▸ **TASK STATEMENT**
Give back the entries verbatim.

▸ **DATA RECORDS**
------

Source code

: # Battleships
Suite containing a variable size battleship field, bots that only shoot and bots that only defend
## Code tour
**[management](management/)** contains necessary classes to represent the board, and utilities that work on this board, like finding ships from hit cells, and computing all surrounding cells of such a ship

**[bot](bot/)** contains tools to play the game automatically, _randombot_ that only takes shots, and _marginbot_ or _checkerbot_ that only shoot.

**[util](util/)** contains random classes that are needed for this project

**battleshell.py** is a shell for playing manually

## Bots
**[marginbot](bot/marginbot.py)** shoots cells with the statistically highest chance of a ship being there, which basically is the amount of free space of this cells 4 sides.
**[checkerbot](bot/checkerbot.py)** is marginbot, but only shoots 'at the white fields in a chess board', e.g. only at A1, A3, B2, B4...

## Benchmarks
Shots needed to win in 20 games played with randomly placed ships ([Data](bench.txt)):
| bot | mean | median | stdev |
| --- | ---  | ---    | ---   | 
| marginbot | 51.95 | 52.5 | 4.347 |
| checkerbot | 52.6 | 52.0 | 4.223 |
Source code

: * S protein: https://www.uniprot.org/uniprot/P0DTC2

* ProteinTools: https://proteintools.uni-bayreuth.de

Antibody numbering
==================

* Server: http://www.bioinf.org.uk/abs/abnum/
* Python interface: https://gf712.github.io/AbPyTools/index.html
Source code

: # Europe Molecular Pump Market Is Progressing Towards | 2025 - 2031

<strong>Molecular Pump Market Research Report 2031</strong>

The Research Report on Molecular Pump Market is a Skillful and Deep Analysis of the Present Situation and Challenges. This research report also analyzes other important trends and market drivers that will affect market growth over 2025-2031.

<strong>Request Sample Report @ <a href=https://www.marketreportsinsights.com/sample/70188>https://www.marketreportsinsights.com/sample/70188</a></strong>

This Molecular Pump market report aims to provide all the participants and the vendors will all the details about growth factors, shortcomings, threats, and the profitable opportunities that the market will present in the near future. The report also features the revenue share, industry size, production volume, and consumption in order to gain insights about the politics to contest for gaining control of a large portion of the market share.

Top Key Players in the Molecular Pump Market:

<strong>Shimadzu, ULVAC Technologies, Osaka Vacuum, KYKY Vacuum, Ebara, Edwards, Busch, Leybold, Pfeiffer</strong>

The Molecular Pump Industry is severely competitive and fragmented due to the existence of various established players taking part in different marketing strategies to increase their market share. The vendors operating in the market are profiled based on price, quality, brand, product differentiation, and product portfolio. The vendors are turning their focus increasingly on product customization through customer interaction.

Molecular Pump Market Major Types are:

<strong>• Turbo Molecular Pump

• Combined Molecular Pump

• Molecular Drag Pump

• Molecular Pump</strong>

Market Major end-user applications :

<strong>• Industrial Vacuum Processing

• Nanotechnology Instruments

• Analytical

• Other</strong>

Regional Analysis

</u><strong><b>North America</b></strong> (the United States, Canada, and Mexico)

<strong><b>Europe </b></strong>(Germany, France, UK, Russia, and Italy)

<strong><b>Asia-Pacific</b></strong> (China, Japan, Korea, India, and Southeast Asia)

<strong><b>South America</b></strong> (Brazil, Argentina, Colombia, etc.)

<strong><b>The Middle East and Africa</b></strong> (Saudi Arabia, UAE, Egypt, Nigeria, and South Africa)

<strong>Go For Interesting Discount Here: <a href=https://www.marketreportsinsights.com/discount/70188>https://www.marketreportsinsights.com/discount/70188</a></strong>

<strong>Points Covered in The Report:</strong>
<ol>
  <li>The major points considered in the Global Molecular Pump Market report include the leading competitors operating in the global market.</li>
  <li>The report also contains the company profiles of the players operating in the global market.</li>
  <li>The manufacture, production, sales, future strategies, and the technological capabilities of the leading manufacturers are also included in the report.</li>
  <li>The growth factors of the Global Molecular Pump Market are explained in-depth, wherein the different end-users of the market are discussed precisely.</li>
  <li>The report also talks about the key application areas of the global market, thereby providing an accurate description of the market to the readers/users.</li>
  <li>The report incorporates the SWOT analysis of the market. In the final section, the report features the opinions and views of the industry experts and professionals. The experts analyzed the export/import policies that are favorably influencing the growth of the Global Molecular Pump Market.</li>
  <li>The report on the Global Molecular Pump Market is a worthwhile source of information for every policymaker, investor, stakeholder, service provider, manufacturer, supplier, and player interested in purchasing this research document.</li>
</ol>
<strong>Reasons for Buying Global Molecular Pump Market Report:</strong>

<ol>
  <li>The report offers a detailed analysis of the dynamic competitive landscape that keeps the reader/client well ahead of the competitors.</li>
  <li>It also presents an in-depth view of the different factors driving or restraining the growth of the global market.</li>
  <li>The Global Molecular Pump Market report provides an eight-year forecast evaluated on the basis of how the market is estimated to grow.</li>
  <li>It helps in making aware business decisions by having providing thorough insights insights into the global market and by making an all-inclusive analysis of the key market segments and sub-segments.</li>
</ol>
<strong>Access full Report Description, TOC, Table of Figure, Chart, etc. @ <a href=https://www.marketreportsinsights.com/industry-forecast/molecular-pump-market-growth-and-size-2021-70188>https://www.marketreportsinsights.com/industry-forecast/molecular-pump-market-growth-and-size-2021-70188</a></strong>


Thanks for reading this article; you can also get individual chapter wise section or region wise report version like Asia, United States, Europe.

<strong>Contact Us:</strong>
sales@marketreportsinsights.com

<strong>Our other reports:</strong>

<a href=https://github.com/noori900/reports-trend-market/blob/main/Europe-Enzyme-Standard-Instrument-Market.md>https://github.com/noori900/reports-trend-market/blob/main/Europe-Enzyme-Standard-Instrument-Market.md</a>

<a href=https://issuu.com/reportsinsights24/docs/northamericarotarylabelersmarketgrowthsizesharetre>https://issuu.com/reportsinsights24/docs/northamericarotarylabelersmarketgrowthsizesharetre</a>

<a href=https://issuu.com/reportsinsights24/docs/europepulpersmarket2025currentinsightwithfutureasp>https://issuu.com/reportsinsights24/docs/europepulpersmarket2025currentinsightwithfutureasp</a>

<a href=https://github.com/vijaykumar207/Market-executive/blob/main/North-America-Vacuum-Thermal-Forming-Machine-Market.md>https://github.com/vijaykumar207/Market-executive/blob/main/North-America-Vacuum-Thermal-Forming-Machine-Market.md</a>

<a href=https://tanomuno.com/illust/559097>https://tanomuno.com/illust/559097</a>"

------

▸ **TASK OUTPUT**
Source code

: # Battleships
Suite containing a variable size battleship field, bots that only shoot and bots that only defend
## Code tour
**[management](management/)** contains necessary classes to represent the board, and utilities that work on this board, like finding ships from hit cells, and computing all surrounding cells of such a ship

**[bot](bot/)** contains tools to play the game automatically, _randombot_ that only takes shots, and _marginbot_ or _checkerbot_ that only shoot.

**[util](util/)** contains random classes that are needed for this project

**battleshell.py** is a shell for playing manually

## Bots
**[marginbot](bot/marginbot.py)** shoots cells with the statistically highest chance of a ship being there, which basically is the amount of free space of this cells 4 sides.
**[checkerbot](bot/checkerbot.py)** is marginbot, but only shoots 'at the white fields in a chess board', e.g. only at A1, A3, B2, B4...

## Benchmarks
Shots needed to win in 20 games played with randomly placed ships ([Data](bench.txt)):
| bot | mean | median | stdev |
| --- | ---  | ---    | ---   | 
| marginbot | 51.95 | 52.5 | 4.347 |
| checkerbot | 52.6 | 52.0 | 4.223 |
Source code

: * S protein: https://www.uniprot.org/uniprot/P0DTC2

* ProteinTools: https://proteintools.uni-bayreuth.de

Antibody numbering
==================

* Server: http://www.bioinf.org.uk/abs/abnum/
* Python interface: https://gf712.github.io/AbPyTools/index.html
Source code

: # Europe Molecular Pump Market Is Progressing Towards | 2025 - 2031

<strong>Molecular Pump Market Research Report 2031</strong>

The Research Report on Molecular Pump Market is a Skillful and Deep Analysis of the Present Situation and Challenges. This research report also analyzes other important trends and market drivers that will affect market growth over 2025-2031.

<strong>Request Sample Report @ <a href=https://www.marketreportsinsights.com/sample/70188>https://www.marketreportsinsights.com/sample/70188</a></strong>

This Molecular Pump market report aims to provide all the participants and the vendors will all the details about growth factors, shortcomings, threats, and the profitable opportunities that the market will present in the near future. The report also features the revenue share, industry size, production volume, and consumption in order to gain insights about the politics to contest for gaining control of a large portion of the market share.

Top Key Players in the Molecular Pump Market:

<strong>Shimadzu, ULVAC Technologies, Osaka Vacuum, KYKY Vacuum, Ebara, Edwards, Busch, Leybold, Pfeiffer</strong>

The Molecular Pump Industry is severely competitive and fragmented due to the existence of various established players taking part in different marketing strategies to increase their market share. The vendors operating in the market are profiled based on price, quality, brand, product differentiation, and product portfolio. The vendors are turning their focus increasingly on product customization through customer interaction.

Molecular Pump Market Major Types are:

<strong>• Turbo Molecular Pump

• Combined Molecular Pump

• Molecular Drag Pump

• Molecular Pump</strong>

Market Major end-user applications :

<strong>• Industrial Vacuum Processing

• Nanotechnology Instruments

• Analytical

• Other</strong>

Regional Analysis

</u><strong><b>North America</b></strong> (the United States, Canada, and Mexico)

<strong><b>Europe </b></strong>(Germany, France, UK, Russia, and Italy)

<strong><b>Asia-Pacific</b></strong> (China, Japan, Korea, India, and Southeast Asia)

<strong><b>South America</b></strong> (Brazil, Argentina, Colombia, etc.)

<strong><b>The Middle East and Africa</b></strong> (Saudi Arabia, UAE, Egypt, Nigeria, and South Africa)

<strong>Go For Interesting Discount Here: <a href=https://www.marketreportsinsights.com/discount/70188>https://www.marketreportsinsights.com/discount/70188</a></strong>

<strong>Points Covered in The Report:</strong>
<ol>
  <li>The major points considered in the Global Molecular Pump Market report include the leading competitors operating in the global market.</li>
  <li>The report also contains the company profiles of the players operating in the global market.</li>
  <li>The manufacture, production, sales, future strategies, and the technological capabilities of the leading manufacturers are also included in the report.</li>
  <li>The growth factors of the Global Molecular Pump Market are explained in-depth, wherein the different end-users of the market are discussed precisely.</li>
  <li>The report also talks about the key application areas of the global market, thereby providing an accurate description of the market to the readers/users.</li>
  <li>The report incorporates the SWOT analysis of the market. In the final section, the report features the opinions and views of the industry experts and professionals. The experts analyzed the export/import policies that are favorably influencing the growth of the Global Molecular Pump Market.</li>
  <li>The report on the Global Molecular Pump Market is a worthwhile source of information for every policymaker, investor, stakeholder, service provider, manufacturer, supplier, and player interested in purchasing this research document.</li>
</ol>
<strong>Reasons for Buying Global Molecular Pump Market Report:</strong>

<ol>
  <li>The report offers a detailed analysis of the dynamic competitive landscape that keeps the reader/client well ahead of the competitors.</li>
  <li>It also presents an in-depth view of the different factors driving or restraining the growth of the global market.</li>
  <li>The Global Molecular Pump Market report provides an eight-year forecast evaluated on the basis of how the market is estimated to grow.</li>
  <li>It helps in making aware business decisions by having providing thorough insights insights into the global market and by making an all-inclusive analysis of the key market segments and sub-segments.</li>
</ol>
<strong>Access full Report Description, TOC, Table of Figure, Chart, etc. @ <a href=https://www.marketreportsinsights.com/industry-forecast/molecular-pump-market-growth-and-size-2021-70188>https://www.marketreportsinsights.com/industry-forecast/molecular-pump-market-growth-and-size-2021-70188</a></strong>


Thanks for reading this article; you can also get individual chapter wise section or region wise report version like Asia, United States, Europe.

<strong>Contact Us:</strong>
sales@marketreportsinsights.com

<strong>Our other reports:</strong>

<a href=https://github.com/noori900/reports-trend-market/blob/main/Europe-Enzyme-Standard-Instrument-Market.md>https://github.com/noori900/reports-trend-market/blob/main/Europe-Enzyme-Standard-Instrument-Market.md</a>

<a href=https://issuu.com/reportsinsights24/docs/northamericarotarylabelersmarketgrowthsizesharetre>https://issuu.com/reportsinsights24/docs/northamericarotarylabelersmarketgrowthsizesharetre</a>

<a href=https://issuu.com/reportsinsights24/docs/europepulpersmarket2025currentinsightwithfutureasp>https://issuu.com/reportsinsights24/docs/europepulpersmarket2025currentinsightwithfutureasp</a>

<a href=https://github.com/vijaykumar207/Market-executive/blob/main/North-America-Vacuum-Thermal-Forming-Machine-Market.md>https://github.com/vijaykumar207/Market-executive/blob/main/North-America-Vacuum-Thermal-Forming-Machine-Market.md</a>

<a href=https://tanomuno.com/illust/559097>https://tanomuno.com/illust/559097</a>"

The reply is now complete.